Try it >>
Please copy out the lines in the entries that contain "program".

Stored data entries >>

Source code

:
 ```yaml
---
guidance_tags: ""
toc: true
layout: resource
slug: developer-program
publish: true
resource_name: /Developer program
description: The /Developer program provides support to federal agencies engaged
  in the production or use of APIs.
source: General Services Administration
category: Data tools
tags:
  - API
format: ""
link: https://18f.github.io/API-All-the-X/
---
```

Completed exercise >>
slug: developer-program
resource_name: /Developer program
description: The /Developer program provides support to federal agencies engaged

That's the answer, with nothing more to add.